I myself at the present age of 34 have gone back to university to become a designer, (been a tv repairman most my life up to this point, and yes that’s still a job but its becoming redundant) I will probably end up a web designer rather than a game designer as that seems to be the most viable employment path these days, but I enjoyed reading about a few of your exploits which are out there on the web, hell I might even see if I cant find a copy of Barbarian Prince to add to my games cupboard, not enough people play board games anymore, I try to get my kids interested but they are usually distracted by something like Minecraft.
Any way I find your story inspiring good job mate.
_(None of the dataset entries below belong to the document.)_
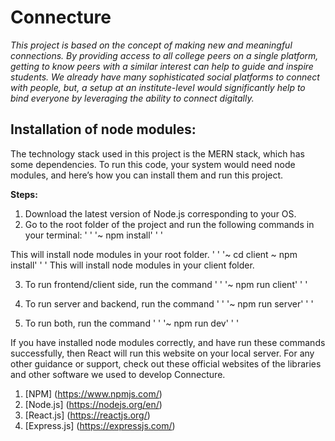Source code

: # Connecture

*This project is based on the concept of making new and meaningful connections. By providing access to all college peers on a single platform, getting to know peers with a similar interest can help to guide and inspire students. We already have many sophisticated social platforms to connect with people, but, a setup at an institute-level would significantly help to bind everyone by leveraging the ability to connect digitally.*

## Installation of node modules:

The technology stack used in this project is the MERN stack, which has some dependencies. To run this code, your system would need node modules, and here’s how you can install them and run this project.

**Steps:**
1. Download the latest version of Node.js corresponding to your OS.
2. Go to the root folder of the project and run the following commands in your terminal:
' ' '~ npm install' ' '

This will install node modules in your root folder.
' ' '~ cd client
~ npm install' ' '
This will install node modules in your client folder.

3) To run frontend/client side, run the command
' ' '~ npm run client' ' '

4) To run server and backend, run the command
' ' '~ npm run server' ' '
 
5) To run both, run the command
' ' '~ npm run dev' ' '

If you have installed node modules correctly, and have run these commands successfully, then React will run this website on your local server.
For any other guidance or support, check out these official websites of the libraries and other software we used to develop Connecture.
1. [NPM] (https://www.npmjs.com/)
2. [Node.js] (https://nodejs.org/en/)
3. [React.js] (https://reactjs.org/)
5. [Express.js] (https://expressjs.com/)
Edit. Found a copy for anyone interested. https://dwarfstar.brainiac.com/ds_barbarianprince.html

Actually, I never owned a miniatures store, although I did publish various miniatures rules, and was either designer, "developer" or supporting designer in various boardgames. By the end of my 20's (at the end of the 1970s) I ended up as publishing director at Heritage USA, which manufactured various miniatures, miniatures rules, and boardgames. It was there that I did more boardgames, including the award winning "Barbarian Prince" in the dwarfstar line, as well as a PnP RPG ("Swordbearer"). When Heritage went bankrupt, I moved into computer games at Coleco in West Hartford, Connecticut. When Coleco started to collapse, I moved on to MicroProse in Maryland, where I did Darklands. The main take-away from all this is that game companies often have short life spans.

I happened to be linked to this thread - I played Darklands many years after it released and found it very interesting and inspirational, though a bit inaccessible. Later on I went on to do games development(it's been over a decade now) and basically agree with the assessments Yasha makes about how feasible it is to make a product that is fleshed out to current expectations.
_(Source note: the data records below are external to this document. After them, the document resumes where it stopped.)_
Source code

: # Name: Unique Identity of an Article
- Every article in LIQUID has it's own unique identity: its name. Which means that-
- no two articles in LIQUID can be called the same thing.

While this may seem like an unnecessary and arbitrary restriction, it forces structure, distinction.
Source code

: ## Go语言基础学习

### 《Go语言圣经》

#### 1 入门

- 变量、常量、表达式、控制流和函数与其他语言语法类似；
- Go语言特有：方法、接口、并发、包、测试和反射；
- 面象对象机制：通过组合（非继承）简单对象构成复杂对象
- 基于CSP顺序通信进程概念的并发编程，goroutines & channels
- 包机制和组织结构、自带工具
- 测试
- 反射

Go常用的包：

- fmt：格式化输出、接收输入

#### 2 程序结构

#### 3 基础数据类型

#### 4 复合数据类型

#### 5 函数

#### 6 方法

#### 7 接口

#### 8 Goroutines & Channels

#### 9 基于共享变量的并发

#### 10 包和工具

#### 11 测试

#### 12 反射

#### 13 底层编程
If I were to approach the subject, though, I would be looking in the direction of leveraging a procedural/user-generated approach to content. The original Darklands had some of the most sophisticated character creation of its time, and this is a feature that current games also boast in a more cosmetic form - one of the trends that has really taken hold of the industry since 1992 is to focus the products around making "doll" or "action figure" avatars, and for professional game players on Youtube and Twitch to do storytelling with these avatars.

And that idea would lead me away from reviving the original systems design in terms of modelling lots and lots of stats and a big open RPG world - because it's those "big systems" concepts that accumulate unexpected scope, make the UX cluttered and difficult to learn, and really drag down a project - but instead to provide a lot of procedural detail about this character's life before they start adventuring, introduce some cosmetic aspects to give them a portrait and costume, then keep their subsequent adventures more constrained and told in episodic form using the choice gameplay of the original, with the simulation limited to simpler binary qualities and a few sources of chaotic behavior(RNG, timers and finite state interactions).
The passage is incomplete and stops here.